Une dame élégante nous attend devant la salle de réunion. L’équipe d’allemand est au complet. Nous prenons place autour de la table ainsi que le proviseur et son adjoint. Le sujet de la réunion : l’évaluation des élèves.
L’inspectrice entre dans le vif du sujet en nous priant de parler de notre pratique d’évaluation. Un collègue se lance. Lui-même utilise les grilles « adossées » au CECRL (cadre européen commun de référence des langues) que nous octroie généreusement l’Éducation nationale, ainsi que le projet d’évaluation de l’établissement.
L’inspectrice est étonnée de l’élan et de la foi du collègue envers ces grilles. Que fait-il de la li-ber-té pé-da-go-gique. Le collègue, surpris (et nous avec), se tait.

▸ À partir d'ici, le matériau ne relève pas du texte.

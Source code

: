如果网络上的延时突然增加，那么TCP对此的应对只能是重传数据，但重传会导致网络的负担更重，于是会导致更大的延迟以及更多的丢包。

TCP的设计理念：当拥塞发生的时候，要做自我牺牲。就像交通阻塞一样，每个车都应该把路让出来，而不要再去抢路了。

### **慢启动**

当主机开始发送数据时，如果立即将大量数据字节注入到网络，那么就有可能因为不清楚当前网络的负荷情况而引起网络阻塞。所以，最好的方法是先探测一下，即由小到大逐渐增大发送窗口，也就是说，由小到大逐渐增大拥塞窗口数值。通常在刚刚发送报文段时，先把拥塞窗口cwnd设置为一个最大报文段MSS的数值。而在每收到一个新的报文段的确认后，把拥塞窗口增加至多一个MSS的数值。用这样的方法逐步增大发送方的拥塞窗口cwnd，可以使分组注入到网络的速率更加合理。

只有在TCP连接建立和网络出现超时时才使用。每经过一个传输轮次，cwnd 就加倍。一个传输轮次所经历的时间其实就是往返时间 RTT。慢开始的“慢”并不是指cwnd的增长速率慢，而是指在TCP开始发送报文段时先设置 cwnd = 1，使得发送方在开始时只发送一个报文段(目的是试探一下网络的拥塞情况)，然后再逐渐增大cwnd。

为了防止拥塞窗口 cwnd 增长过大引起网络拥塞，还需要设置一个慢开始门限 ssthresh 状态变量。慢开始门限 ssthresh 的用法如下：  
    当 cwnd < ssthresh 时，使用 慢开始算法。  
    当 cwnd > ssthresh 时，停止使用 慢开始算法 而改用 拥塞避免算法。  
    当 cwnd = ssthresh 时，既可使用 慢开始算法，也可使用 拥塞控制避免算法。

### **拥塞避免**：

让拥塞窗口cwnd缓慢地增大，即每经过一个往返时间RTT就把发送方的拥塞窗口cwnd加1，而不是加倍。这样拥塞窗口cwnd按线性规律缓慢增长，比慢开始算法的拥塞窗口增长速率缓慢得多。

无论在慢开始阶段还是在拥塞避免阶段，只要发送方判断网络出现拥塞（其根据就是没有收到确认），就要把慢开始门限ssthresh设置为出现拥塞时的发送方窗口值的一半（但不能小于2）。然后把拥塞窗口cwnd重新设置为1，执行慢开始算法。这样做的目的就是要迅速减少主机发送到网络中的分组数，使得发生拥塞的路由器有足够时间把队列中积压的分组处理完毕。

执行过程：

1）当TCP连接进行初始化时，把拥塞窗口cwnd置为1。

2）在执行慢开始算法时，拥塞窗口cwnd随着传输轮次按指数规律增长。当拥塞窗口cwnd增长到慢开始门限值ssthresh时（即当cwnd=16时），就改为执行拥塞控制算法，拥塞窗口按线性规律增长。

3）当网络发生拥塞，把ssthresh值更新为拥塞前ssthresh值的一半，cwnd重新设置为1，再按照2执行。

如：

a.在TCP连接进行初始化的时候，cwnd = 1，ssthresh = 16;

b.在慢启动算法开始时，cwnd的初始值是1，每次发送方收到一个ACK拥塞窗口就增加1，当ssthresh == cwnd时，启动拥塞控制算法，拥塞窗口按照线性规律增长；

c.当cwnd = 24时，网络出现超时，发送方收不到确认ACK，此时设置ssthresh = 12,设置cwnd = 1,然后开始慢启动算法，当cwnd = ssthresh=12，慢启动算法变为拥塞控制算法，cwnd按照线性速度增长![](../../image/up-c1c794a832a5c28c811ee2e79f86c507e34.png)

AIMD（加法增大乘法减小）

C’est étonnant que le professeur, soumis en permanence à des injonctions de l’institution, se voie recommander une liberté, de quelque ordre soit-elle. Mais ici, entendons-nous bien, il s’agit de la liberté de surévaluer les élèves ainsi que le démontre la suite de la réunion. En effet, la grille propose une conversion en note chiffrée. L’inspectrice nous encourage à relativiser cette grille pour valoriser tout ce qui est valorisable chez l’élève. De toute façon, d’après elle, un élève qui fait des efforts ne peut pas avoir moins de 8 sur 20.
Et si un élève rend copie blanche ? L’inspectrice reste sans voix. Comment? On n’a pas réussi à motiver l’élève ? A-t-on vraiment tout mis en œuvre pour « susciter son désir » d’apprendre l’allemand ? Absolument tout ? Une collègue ajoute qu’un de ses élèves est aussi un aficionado de la copie blanche, et ce, malgré le fait qu’elle l’autorise à utiliser son cahier. L’inspectrice insiste : Qu’avez-vous mis en œuvre ? Sous-entendu : à quelle maltraitance germanopédagogique l’élève a-t-il été exposé pour en arriver à un traumatisme de cet ordre ?

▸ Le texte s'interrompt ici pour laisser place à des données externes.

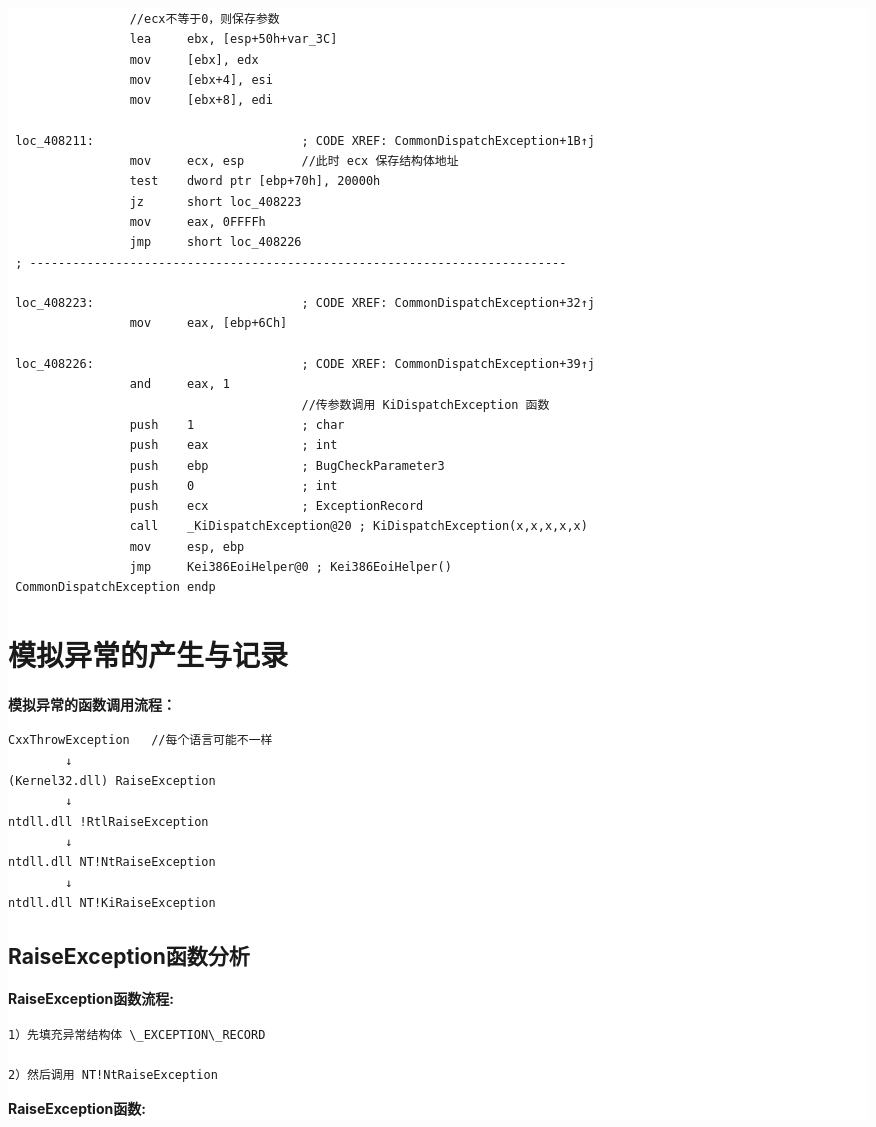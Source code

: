 					 //ecx不等于0，则保存参数
	                 lea     ebx, [esp+50h+var_3C]
	                 mov     [ebx], edx
	                 mov     [ebx+4], esi
	                 mov     [ebx+8], edi
	
	 loc_408211:                             ; CODE XREF: CommonDispatchException+1B↑j
	                 mov     ecx, esp        //此时 ecx 保存结构体地址
	                 test    dword ptr [ebp+70h], 20000h
	                 jz      short loc_408223
	                 mov     eax, 0FFFFh
	                 jmp     short loc_408226
	 ; ---------------------------------------------------------------------------
	
	 loc_408223:                             ; CODE XREF: CommonDispatchException+32↑j
	                 mov     eax, [ebp+6Ch]
	
	 loc_408226:                             ; CODE XREF: CommonDispatchException+39↑j
	                 and     eax, 1
											 //传参数调用 KiDispatchException 函数
	                 push    1               ; char
	                 push    eax             ; int
	                 push    ebp             ; BugCheckParameter3
	                 push    0               ; int
	                 push    ecx             ; ExceptionRecord
	                 call    _KiDispatchException@20 ; KiDispatchException(x,x,x,x,x)
	                 mov     esp, ebp
	                 jmp     Kei386EoiHelper@0 ; Kei386EoiHelper()
	 CommonDispatchException endp

# 模拟异常的产生与记录

**模拟异常的函数调用流程：**

	CxxThrowException   //每个语言可能不一样
			↓
	(Kernel32.dll) RaiseException
			↓
	ntdll.dll !RtlRaiseException
			↓
	ntdll.dll NT!NtRaiseException
			↓
	ntdll.dll NT!KiRaiseException

## RaiseException函数分析

**RaiseException函数流程:**

	1）先填充异常结构体 \_EXCEPTION\_RECORD
	
	2）然后调用 NT!NtRaiseException

**RaiseException函数:**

Une collègue enchaîne sur la difficulté à faire réaliser des expressions écrites aux élèves qui ne soient pas préparées en amont et traduites automatiquement. L’inspectrice fait remarquer que l’utilisation de DeepL dénote une compétence maîtrisée par l’élève et avoue dans la foulée qu’elle se sert elle-même de la traduction automatique. Un ange passe.
Et puis, les élèves difficiles, elle connaît. Ne dispense-t-elle pas elle-même des cours en milieu carcéral ? Sincèrement nous aimerions tous savoir comment elle « suscite le désir » (une expression qu’elle affectionne) chez les détenus. Hélas, si les inspecteurs s’invitent volontiers dans nos cours, ils ne nous proposent jamais d’assister à la démonstration de leur propre pratique in situ.

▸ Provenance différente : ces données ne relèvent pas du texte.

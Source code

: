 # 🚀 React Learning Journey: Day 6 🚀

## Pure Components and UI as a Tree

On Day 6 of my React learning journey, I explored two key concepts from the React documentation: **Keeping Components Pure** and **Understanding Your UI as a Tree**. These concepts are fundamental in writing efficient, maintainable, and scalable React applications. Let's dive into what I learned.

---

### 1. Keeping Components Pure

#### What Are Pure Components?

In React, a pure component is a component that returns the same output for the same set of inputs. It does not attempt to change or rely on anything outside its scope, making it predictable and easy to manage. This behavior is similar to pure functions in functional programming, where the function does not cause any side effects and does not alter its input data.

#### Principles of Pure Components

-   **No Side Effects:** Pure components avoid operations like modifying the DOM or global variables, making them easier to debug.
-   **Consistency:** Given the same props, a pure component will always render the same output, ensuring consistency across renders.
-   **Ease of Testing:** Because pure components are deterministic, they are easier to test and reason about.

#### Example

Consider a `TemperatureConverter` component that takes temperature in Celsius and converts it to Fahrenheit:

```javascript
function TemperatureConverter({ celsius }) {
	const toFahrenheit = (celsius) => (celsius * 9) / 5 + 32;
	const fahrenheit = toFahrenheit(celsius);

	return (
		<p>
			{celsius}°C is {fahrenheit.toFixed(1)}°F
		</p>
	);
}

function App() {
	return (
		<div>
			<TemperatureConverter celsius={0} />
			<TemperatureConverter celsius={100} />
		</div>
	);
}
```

Vers la fin de la réunion elle me sollicite et me demande de présenter ma façon d’évaluer les élèves. Je lui réponds que mes collègues ont déjà donné des réponses auxquelles je souscris. Mon manque de loquacité lui déplaît.
Malgré moi je me prends à penser aux tribunaux de l’ère soviétique et à la pratique de l’autocritique. S’agit-il d’une réunion pédagogique ou bien d’un tribunal ?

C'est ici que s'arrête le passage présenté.